→ Work task:
Please print exactly the line containing "- Psychological stress" and every line after it to the end of the records below, and nothing more.

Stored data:
* * * * *
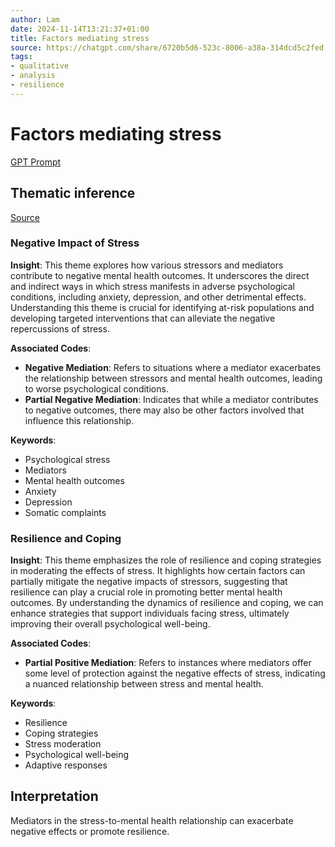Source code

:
 ```yaml
---
author: Lam
date: 2024-11-14T13:21:37+01:00
title: Factors mediating stress
source: https://chatgpt.com/share/6720b5d6-523c-8006-a38a-314dcd5c2fed
tags:
- qualitative
- analysis
- resilience
---
```


# Factors mediating stress

[GPT Prompt](Projects/prompt-for-GPT-based-thematic-analysis.md)

## Thematic inference

[Source](https://chatgpt.com/share/6720b5d6-523c-8006-a38a-314dcd5c2fed)

### Negative Impact of Stress

**Insight**: This theme explores how various stressors and mediators contribute to negative mental health outcomes. It underscores the direct and indirect ways in which stress manifests in adverse psychological conditions, including anxiety, depression, and other detrimental effects. Understanding this theme is crucial for identifying at-risk populations and developing targeted interventions that can alleviate the negative repercussions of stress.

**Associated Codes**:

- **Negative Mediation**: Refers to situations where a mediator exacerbates the relationship between stressors and mental health outcomes, leading to worse psychological conditions.
- **Partial Negative Mediation**: Indicates that while a mediator contributes to negative outcomes, there may also be other factors involved that influence this relationship.

**Keywords**:

- Psychological stress
- Mediators
- Mental health outcomes
- Anxiety
- Depression
- Somatic complaints

### Resilience and Coping

**Insight**: This theme emphasizes the role of resilience and coping strategies in moderating the effects of stress. It highlights how certain factors can partially mitigate the negative impacts of stressors, suggesting that resilience can play a crucial role in promoting better mental health outcomes. By understanding the dynamics of resilience and coping, we can enhance strategies that support individuals facing stress, ultimately improving their overall psychological well-being.

**Associated Codes**:

- **Partial Positive Mediation**: Refers to instances where mediators offer some level of protection against the negative effects of stress, indicating a nuanced relationship between stress and mental health.

**Keywords**:

- Resilience
- Coping strategies
- Stress moderation
- Psychological well-being
- Adaptive responses

## Interpretation

Mediators in the stress-to-mental health relationship can exacerbate negative effects or promote resilience.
* * * * *
→ Worked solution:
- Psychological stress
- Mediators
- Mental health outcomes
- Anxiety
- Depression
- Somatic complaints

### Resilience and Coping

**Insight**: This theme emphasizes the role of resilience and coping strategies in moderating the effects of stress. It highlights how certain factors can partially mitigate the negative impacts of stressors, suggesting that resilience can play a crucial role in promoting better mental health outcomes. By understanding the dynamics of resilience and coping, we can enhance strategies that support individuals facing stress, ultimately improving their overall psychological well-being.

**Associated Codes**:

- **Partial Positive Mediation**: Refers to instances where mediators offer some level of protection against the negative effects of stress, indicating a nuanced relationship between stress and mental health.

**Keywords**:

- Resilience
- Coping strategies
- Stress moderation
- Psychological well-being
- Adaptive responses

## Interpretation

Mediators in the stress-to-mental health relationship can exacerbate negative effects or promote resilience.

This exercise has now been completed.